- WHAT THE TASK ASKS
Could you copy the lines below exactly, leaving none out?

==== INFORMATION SHOWN

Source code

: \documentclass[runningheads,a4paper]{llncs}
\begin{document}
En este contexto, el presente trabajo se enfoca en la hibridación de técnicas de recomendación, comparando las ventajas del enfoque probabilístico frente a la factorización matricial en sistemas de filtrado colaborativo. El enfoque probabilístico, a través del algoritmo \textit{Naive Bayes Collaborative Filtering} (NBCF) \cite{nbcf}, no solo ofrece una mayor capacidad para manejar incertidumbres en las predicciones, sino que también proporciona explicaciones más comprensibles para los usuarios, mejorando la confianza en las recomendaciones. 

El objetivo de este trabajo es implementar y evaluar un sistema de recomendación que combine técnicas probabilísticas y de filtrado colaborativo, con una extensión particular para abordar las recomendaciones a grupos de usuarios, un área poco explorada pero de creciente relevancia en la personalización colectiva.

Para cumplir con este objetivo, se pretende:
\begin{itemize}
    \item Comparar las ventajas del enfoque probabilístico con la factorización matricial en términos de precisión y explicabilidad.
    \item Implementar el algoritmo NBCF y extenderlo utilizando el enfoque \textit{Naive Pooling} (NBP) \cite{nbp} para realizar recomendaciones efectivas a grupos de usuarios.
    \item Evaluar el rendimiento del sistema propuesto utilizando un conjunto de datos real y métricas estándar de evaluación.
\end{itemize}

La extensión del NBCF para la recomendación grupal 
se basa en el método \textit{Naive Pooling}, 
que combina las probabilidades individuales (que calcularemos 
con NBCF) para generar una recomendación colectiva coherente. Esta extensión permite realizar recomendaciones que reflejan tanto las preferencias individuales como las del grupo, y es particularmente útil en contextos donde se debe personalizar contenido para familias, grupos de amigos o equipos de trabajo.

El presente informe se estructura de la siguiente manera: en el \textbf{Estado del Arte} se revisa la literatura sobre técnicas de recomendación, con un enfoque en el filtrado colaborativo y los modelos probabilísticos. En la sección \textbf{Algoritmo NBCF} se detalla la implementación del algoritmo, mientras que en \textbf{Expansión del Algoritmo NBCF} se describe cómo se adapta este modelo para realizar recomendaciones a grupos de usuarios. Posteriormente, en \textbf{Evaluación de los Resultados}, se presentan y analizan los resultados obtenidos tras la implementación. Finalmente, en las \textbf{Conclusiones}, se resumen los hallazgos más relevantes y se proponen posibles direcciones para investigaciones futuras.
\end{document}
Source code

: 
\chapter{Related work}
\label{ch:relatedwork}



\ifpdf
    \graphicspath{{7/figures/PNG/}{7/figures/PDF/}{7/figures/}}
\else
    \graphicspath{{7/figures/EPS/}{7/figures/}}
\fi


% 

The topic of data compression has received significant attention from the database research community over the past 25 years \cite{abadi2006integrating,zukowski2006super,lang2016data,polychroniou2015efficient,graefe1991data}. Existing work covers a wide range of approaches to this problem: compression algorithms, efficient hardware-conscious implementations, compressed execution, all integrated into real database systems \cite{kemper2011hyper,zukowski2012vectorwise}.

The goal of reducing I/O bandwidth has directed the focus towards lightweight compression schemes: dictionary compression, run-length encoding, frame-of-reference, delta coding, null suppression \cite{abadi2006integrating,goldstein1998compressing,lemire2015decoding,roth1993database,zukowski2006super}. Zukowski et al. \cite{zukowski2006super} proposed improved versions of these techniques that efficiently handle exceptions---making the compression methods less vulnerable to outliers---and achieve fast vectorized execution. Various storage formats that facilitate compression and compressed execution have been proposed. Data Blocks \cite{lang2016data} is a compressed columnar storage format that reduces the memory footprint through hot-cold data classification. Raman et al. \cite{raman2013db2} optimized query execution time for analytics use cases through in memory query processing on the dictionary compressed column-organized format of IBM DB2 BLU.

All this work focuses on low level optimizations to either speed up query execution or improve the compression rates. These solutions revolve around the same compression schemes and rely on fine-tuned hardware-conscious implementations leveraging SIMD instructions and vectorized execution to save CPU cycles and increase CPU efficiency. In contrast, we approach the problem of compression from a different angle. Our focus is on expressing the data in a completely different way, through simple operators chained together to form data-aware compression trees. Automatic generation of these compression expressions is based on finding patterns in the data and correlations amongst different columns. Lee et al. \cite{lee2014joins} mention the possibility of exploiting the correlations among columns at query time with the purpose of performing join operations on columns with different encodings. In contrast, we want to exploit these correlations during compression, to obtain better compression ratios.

========

- RESPONSE BOX
Source code

: \documentclass[runningheads,a4paper]{llncs}
\begin{document}
En este contexto, el presente trabajo se enfoca en la hibridación de técnicas de recomendación, comparando las ventajas del enfoque probabilístico frente a la factorización matricial en sistemas de filtrado colaborativo. El enfoque probabilístico, a través del algoritmo \textit{Naive Bayes Collaborative Filtering} (NBCF) \cite{nbcf}, no solo ofrece una mayor capacidad para manejar incertidumbres en las predicciones, sino que también proporciona explicaciones más comprensibles para los usuarios, mejorando la confianza en las recomendaciones. 

El objetivo de este trabajo es implementar y evaluar un sistema de recomendación que combine técnicas probabilísticas y de filtrado colaborativo, con una extensión particular para abordar las recomendaciones a grupos de usuarios, un área poco explorada pero de creciente relevancia en la personalización colectiva.

Para cumplir con este objetivo, se pretende:
\begin{itemize}
    \item Comparar las ventajas del enfoque probabilístico con la factorización matricial en términos de precisión y explicabilidad.
    \item Implementar el algoritmo NBCF y extenderlo utilizando el enfoque \textit{Naive Pooling} (NBP) \cite{nbp} para realizar recomendaciones efectivas a grupos de usuarios.
    \item Evaluar el rendimiento del sistema propuesto utilizando un conjunto de datos real y métricas estándar de evaluación.
\end{itemize}

La extensión del NBCF para la recomendación grupal 
se basa en el método \textit{Naive Pooling}, 
que combina las probabilidades individuales (que calcularemos 
con NBCF) para generar una recomendación colectiva coherente. Esta extensión permite realizar recomendaciones que reflejan tanto las preferencias individuales como las del grupo, y es particularmente útil en contextos donde se debe personalizar contenido para familias, grupos de amigos o equipos de trabajo.

El presente informe se estructura de la siguiente manera: en el \textbf{Estado del Arte} se revisa la literatura sobre técnicas de recomendación, con un enfoque en el filtrado colaborativo y los modelos probabilísticos. En la sección \textbf{Algoritmo NBCF} se detalla la implementación del algoritmo, mientras que en \textbf{Expansión del Algoritmo NBCF} se describe cómo se adapta este modelo para realizar recomendaciones a grupos de usuarios. Posteriormente, en \textbf{Evaluación de los Resultados}, se presentan y analizan los resultados obtenidos tras la implementación. Finalmente, en las \textbf{Conclusiones}, se resumen los hallazgos más relevantes y se proponen posibles direcciones para investigaciones futuras.
\end{document}
Source code

: 
\chapter{Related work}
\label{ch:relatedwork}



\ifpdf
    \graphicspath{{7/figures/PNG/}{7/figures/PDF/}{7/figures/}}
\else
    \graphicspath{{7/figures/EPS/}{7/figures/}}
\fi


% 

The topic of data compression has received significant attention from the database research community over the past 25 years \cite{abadi2006integrating,zukowski2006super,lang2016data,polychroniou2015efficient,graefe1991data}. Existing work covers a wide range of approaches to this problem: compression algorithms, efficient hardware-conscious implementations, compressed execution, all integrated into real database systems \cite{kemper2011hyper,zukowski2012vectorwise}.

The goal of reducing I/O bandwidth has directed the focus towards lightweight compression schemes: dictionary compression, run-length encoding, frame-of-reference, delta coding, null suppression \cite{abadi2006integrating,goldstein1998compressing,lemire2015decoding,roth1993database,zukowski2006super}. Zukowski et al. \cite{zukowski2006super} proposed improved versions of these techniques that efficiently handle exceptions---making the compression methods less vulnerable to outliers---and achieve fast vectorized execution. Various storage formats that facilitate compression and compressed execution have been proposed. Data Blocks \cite{lang2016data} is a compressed columnar storage format that reduces the memory footprint through hot-cold data classification. Raman et al. \cite{raman2013db2} optimized query execution time for analytics use cases through in memory query processing on the dictionary compressed column-organized format of IBM DB2 BLU.

All this work focuses on low level optimizations to either speed up query execution or improve the compression rates. These solutions revolve around the same compression schemes and rely on fine-tuned hardware-conscious implementations leveraging SIMD instructions and vectorized execution to save CPU cycles and increase CPU efficiency. In contrast, we approach the problem of compression from a different angle. Our focus is on expressing the data in a completely different way, through simple operators chained together to form data-aware compression trees. Automatic generation of these compression expressions is based on finding patterns in the data and correlations amongst different columns. Lee et al. \cite{lee2014joins} mention the possibility of exploiting the correlations among columns at query time with the purpose of performing join operations on columns with different encodings. In contrast, we want to exploit these correlations during compression, to obtain better compression ratios.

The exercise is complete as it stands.